_Task requirements_:
Leave every picture out and write out the records below exactly.

::::::

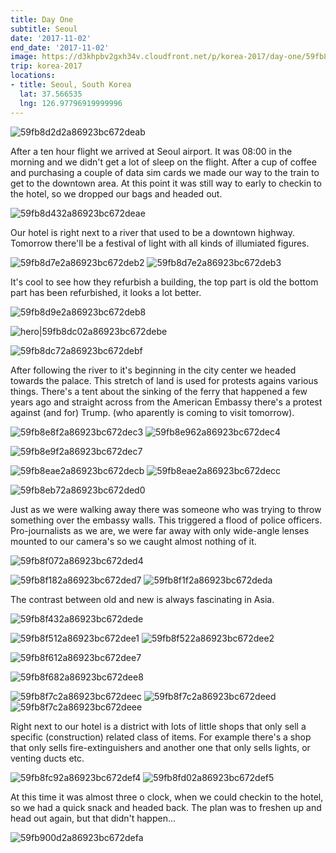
 ```yaml
---
title: Day One
subtitle: Seoul
date: '2017-11-02'
end_date: '2017-11-02'
image: https://d3khpbv2gxh34v.cloudfront.net/p/korea-2017/day-one/59fb8c812a86923bc672dea8.jpg
trip: korea-2017
locations:
- title: Seoul, South Korea
  lat: 37.566535
  lng: 126.97796919999996
---
```


![59fb8d2d2a86923bc672deab](https://d3khpbv2gxh34v.cloudfront.net/p/korea-2017/day-one/59fb8d362a86923bc672dead.jpg "1.5")

After a ten hour flight we arrived at Seoul airport. It was 08:00 in the morning and we didn't get a lot of sleep on the flight. After a cup of coffee and purchasing a couple of data sim cards we made our way to the train to get to the downtown area. At this point it was still way to early to checkin to the hotel, so we dropped our bags and headed out. 

![59fb8d432a86923bc672deae](https://d3khpbv2gxh34v.cloudfront.net/p/korea-2017/day-one/59fb8d4e2a86923bc672deb0.jpg "1.5")

Our hotel is right next to a river that used to be a downtown highway. Tomorrow there'll be a festival of light with all kinds of illumiated figures.

![59fb8d7e2a86923bc672deb2](https://d3khpbv2gxh34v.cloudfront.net/p/korea-2017/day-one/59fb8d832a86923bc672deb5.jpg "1.5")
![59fb8d7e2a86923bc672deb3](https://d3khpbv2gxh34v.cloudfront.net/p/korea-2017/day-one/59fb8d862a86923bc672deb6.jpg "1.5")

It's cool to see how they refurbish a building, the top part is old the bottom part has been refurbished, it looks a lot better.

![59fb8d9e2a86923bc672deb8](https://d3khpbv2gxh34v.cloudfront.net/p/korea-2017/day-one/59fb8dab2a86923bc672deba.jpg "1.5")

![hero|59fb8dc02a86923bc672debe](https://d3khpbv2gxh34v.cloudfront.net/p/korea-2017/day-one/59fb8dc02a86923bc672debe.jpg "1.5")

![59fb8dc72a86923bc672debf](https://d3khpbv2gxh34v.cloudfront.net/p/korea-2017/day-one/59fb8dd52a86923bc672dec0.jpg "1.5")

After following the river to it's beginning in the city center we headed towards the palace. This stretch of land is used for protests agains various things. There's a tent about the sinking of the ferry that happened a few years ago and straight across from the American Embassy there's a protest against (and for) Trump. (who aparently is coming to visit tomorrow).

![59fb8e8f2a86923bc672dec3](https://d3khpbv2gxh34v.cloudfront.net/p/korea-2017/day-one/59fb8e972a86923bc672dec5.jpg "0.667")
![59fb8e962a86923bc672dec4](https://d3khpbv2gxh34v.cloudfront.net/p/korea-2017/day-one/59fb8ea32a86923bc672dec8.jpg "1.5")

![59fb8e9f2a86923bc672dec7](https://d3khpbv2gxh34v.cloudfront.net/p/korea-2017/day-one/59fb8ea92a86923bc672deca.jpg "1.814")

![59fb8eae2a86923bc672decb](https://d3khpbv2gxh34v.cloudfront.net/p/korea-2017/day-one/59fb8eb12a86923bc672decd.jpg "1.5")
![59fb8eae2a86923bc672decc](https://d3khpbv2gxh34v.cloudfront.net/p/korea-2017/day-one/59fb8eb52a86923bc672decf.jpg "1.5")

![59fb8eb72a86923bc672ded0](https://d3khpbv2gxh34v.cloudfront.net/p/korea-2017/day-one/59fb8ec22a86923bc672ded2.jpg "1.5")

Just as we were walking away there was someone who was trying to throw something over the embassy walls. This triggered a flood of police officers. Pro-journalists as we are, we were far away with only wide-angle lenses mounted to our camera's so we caught almost nothing of it. 

![59fb8f072a86923bc672ded4](https://d3khpbv2gxh34v.cloudfront.net/p/korea-2017/day-one/59fb8f112a86923bc672ded5.jpg "1.982")

![59fb8f182a86923bc672ded7](https://d3khpbv2gxh34v.cloudfront.net/p/korea-2017/day-one/59fb8f1d2a86923bc672ded9.jpg "1.5")
![59fb8f1f2a86923bc672deda](https://d3khpbv2gxh34v.cloudfront.net/p/korea-2017/day-one/59fb8f272a86923bc672dedc.jpg "1.5")

The contrast between old and new is always fascinating in Asia.

![59fb8f432a86923bc672dede](https://d3khpbv2gxh34v.cloudfront.net/p/korea-2017/day-one/59fb8f4f2a86923bc672dee0.jpg "1.592")

![59fb8f512a86923bc672dee1](https://d3khpbv2gxh34v.cloudfront.net/p/korea-2017/day-one/59fb8f5b2a86923bc672dee4.jpg "1.5")
![59fb8f522a86923bc672dee2](https://d3khpbv2gxh34v.cloudfront.net/p/korea-2017/day-one/59fb8f5b2a86923bc672dee3.jpg "1.5")

![59fb8f612a86923bc672dee7](https://d3khpbv2gxh34v.cloudfront.net/p/korea-2017/day-one/59fb8f732a86923bc672deea.jpg "1.5")

![59fb8f682a86923bc672dee8](https://d3khpbv2gxh34v.cloudfront.net/p/korea-2017/day-one/59fb8f712a86923bc672dee9.jpg "1.5")

![59fb8f7c2a86923bc672deec](https://d3khpbv2gxh34v.cloudfront.net/p/korea-2017/day-one/59fb8f842a86923bc672def0.jpg "1.563")
![59fb8f7c2a86923bc672deed](https://d3khpbv2gxh34v.cloudfront.net/p/korea-2017/day-one/59fb8f8b2a86923bc672def2.jpg "1.5")
![59fb8f7c2a86923bc672deee](https://d3khpbv2gxh34v.cloudfront.net/p/korea-2017/day-one/59fb8f842a86923bc672def1.jpg "1.117")

Right next to our hotel is a district with lots of little shops that only sell a specific (construction) related class of items. For example there's a shop that only sells fire-extinguishers and another one that only sells lights, or venting ducts etc.

![59fb8fc92a86923bc672def4](https://d3khpbv2gxh34v.cloudfront.net/p/korea-2017/day-one/59fb8fd52a86923bc672def6.jpg "1.5")
![59fb8fd02a86923bc672def5](https://d3khpbv2gxh34v.cloudfront.net/p/korea-2017/day-one/59fb8fde2a86923bc672def8.jpg "1.5")

At this time it was almost three o clock, when we could checkin to the hotel, so we had a quick snack and headed back. The plan was to freshen up and head out again, but that didn't happen...

![59fb900d2a86923bc672defa](https://d3khpbv2gxh34v.cloudfront.net/p/korea-2017/day-one/59fb901a2a86923bc672defb.jpg "1.5")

::::::

_Solution to the problem_:
 ```yaml
---
title: Day One
subtitle: Seoul
date: '2017-11-02'
end_date: '2017-11-02'
image: https://d3khpbv2gxh34v.cloudfront.net/p/korea-2017/day-one/59fb8c812a86923bc672dea8.jpg
trip: korea-2017
locations:
- title: Seoul, South Korea
  lat: 37.566535
  lng: 126.97796919999996
---
```


![59fb8d2d2a86923bc672deab](https://d3khpbv2gxh34v.cloudfront.net/p/korea-2017/day-one/59fb8d362a86923bc672dead.jpg "1.5")

After a ten hour flight we arrived at Seoul airport. It was 08:00 in the morning and we didn't get a lot of sleep on the flight. After a cup of coffee and purchasing a couple of data sim cards we made our way to the train to get to the downtown area. At this point it was still way to early to checkin to the hotel, so we dropped our bags and headed out. 

![59fb8d432a86923bc672deae](https://d3khpbv2gxh34v.cloudfront.net/p/korea-2017/day-one/59fb8d4e2a86923bc672deb0.jpg "1.5")

Our hotel is right next to a river that used to be a downtown highway. Tomorrow there'll be a festival of light with all kinds of illumiated figures.

![59fb8d7e2a86923bc672deb2](https://d3khpbv2gxh34v.cloudfront.net/p/korea-2017/day-one/59fb8d832a86923bc672deb5.jpg "1.5")
![59fb8d7e2a86923bc672deb3](https://d3khpbv2gxh34v.cloudfront.net/p/korea-2017/day-one/59fb8d862a86923bc672deb6.jpg "1.5")

It's cool to see how they refurbish a building, the top part is old the bottom part has been refurbished, it looks a lot better.

![59fb8d9e2a86923bc672deb8](https://d3khpbv2gxh34v.cloudfront.net/p/korea-2017/day-one/59fb8dab2a86923bc672deba.jpg "1.5")

![hero|59fb8dc02a86923bc672debe](https://d3khpbv2gxh34v.cloudfront.net/p/korea-2017/day-one/59fb8dc02a86923bc672debe.jpg "1.5")

![59fb8dc72a86923bc672debf](https://d3khpbv2gxh34v.cloudfront.net/p/korea-2017/day-one/59fb8dd52a86923bc672dec0.jpg "1.5")

After following the river to it's beginning in the city center we headed towards the palace. This stretch of land is used for protests agains various things. There's a tent about the sinking of the ferry that happened a few years ago and straight across from the American Embassy there's a protest against (and for) Trump. (who aparently is coming to visit tomorrow).

![59fb8e8f2a86923bc672dec3](https://d3khpbv2gxh34v.cloudfront.net/p/korea-2017/day-one/59fb8e972a86923bc672dec5.jpg "0.667")
![59fb8e962a86923bc672dec4](https://d3khpbv2gxh34v.cloudfront.net/p/korea-2017/day-one/59fb8ea32a86923bc672dec8.jpg "1.5")

![59fb8e9f2a86923bc672dec7](https://d3khpbv2gxh34v.cloudfront.net/p/korea-2017/day-one/59fb8ea92a86923bc672deca.jpg "1.814")

![59fb8eae2a86923bc672decb](https://d3khpbv2gxh34v.cloudfront.net/p/korea-2017/day-one/59fb8eb12a86923bc672decd.jpg "1.5")
![59fb8eae2a86923bc672decc](https://d3khpbv2gxh34v.cloudfront.net/p/korea-2017/day-one/59fb8eb52a86923bc672decf.jpg "1.5")

![59fb8eb72a86923bc672ded0](https://d3khpbv2gxh34v.cloudfront.net/p/korea-2017/day-one/59fb8ec22a86923bc672ded2.jpg "1.5")

Just as we were walking away there was someone who was trying to throw something over the embassy walls. This triggered a flood of police officers. Pro-journalists as we are, we were far away with only wide-angle lenses mounted to our camera's so we caught almost nothing of it. 

![59fb8f072a86923bc672ded4](https://d3khpbv2gxh34v.cloudfront.net/p/korea-2017/day-one/59fb8f112a86923bc672ded5.jpg "1.982")

![59fb8f182a86923bc672ded7](https://d3khpbv2gxh34v.cloudfront.net/p/korea-2017/day-one/59fb8f1d2a86923bc672ded9.jpg "1.5")
![59fb8f1f2a86923bc672deda](https://d3khpbv2gxh34v.cloudfront.net/p/korea-2017/day-one/59fb8f272a86923bc672dedc.jpg "1.5")

The contrast between old and new is always fascinating in Asia.

![59fb8f432a86923bc672dede](https://d3khpbv2gxh34v.cloudfront.net/p/korea-2017/day-one/59fb8f4f2a86923bc672dee0.jpg "1.592")

![59fb8f512a86923bc672dee1](https://d3khpbv2gxh34v.cloudfront.net/p/korea-2017/day-one/59fb8f5b2a86923bc672dee4.jpg "1.5")
![59fb8f522a86923bc672dee2](https://d3khpbv2gxh34v.cloudfront.net/p/korea-2017/day-one/59fb8f5b2a86923bc672dee3.jpg "1.5")

![59fb8f612a86923bc672dee7](https://d3khpbv2gxh34v.cloudfront.net/p/korea-2017/day-one/59fb8f732a86923bc672deea.jpg "1.5")

![59fb8f682a86923bc672dee8](https://d3khpbv2gxh34v.cloudfront.net/p/korea-2017/day-one/59fb8f712a86923bc672dee9.jpg "1.5")

![59fb8f7c2a86923bc672deec](https://d3khpbv2gxh34v.cloudfront.net/p/korea-2017/day-one/59fb8f842a86923bc672def0.jpg "1.563")
![59fb8f7c2a86923bc672deed](https://d3khpbv2gxh34v.cloudfront.net/p/korea-2017/day-one/59fb8f8b2a86923bc672def2.jpg "1.5")
![59fb8f7c2a86923bc672deee](https://d3khpbv2gxh34v.cloudfront.net/p/korea-2017/day-one/59fb8f842a86923bc672def1.jpg "1.117")

Right next to our hotel is a district with lots of little shops that only sell a specific (construction) related class of items. For example there's a shop that only sells fire-extinguishers and another one that only sells lights, or venting ducts etc.

![59fb8fc92a86923bc672def4](https://d3khpbv2gxh34v.cloudfront.net/p/korea-2017/day-one/59fb8fd52a86923bc672def6.jpg "1.5")
![59fb8fd02a86923bc672def5](https://d3khpbv2gxh34v.cloudfront.net/p/korea-2017/day-one/59fb8fde2a86923bc672def8.jpg "1.5")

At this time it was almost three o clock, when we could checkin to the hotel, so we had a quick snack and headed back. The plan was to freshen up and head out again, but that didn't happen...

![59fb900d2a86923bc672defa](https://d3khpbv2gxh34v.cloudfront.net/p/korea-2017/day-one/59fb901a2a86923bc672defb.jpg "1.5")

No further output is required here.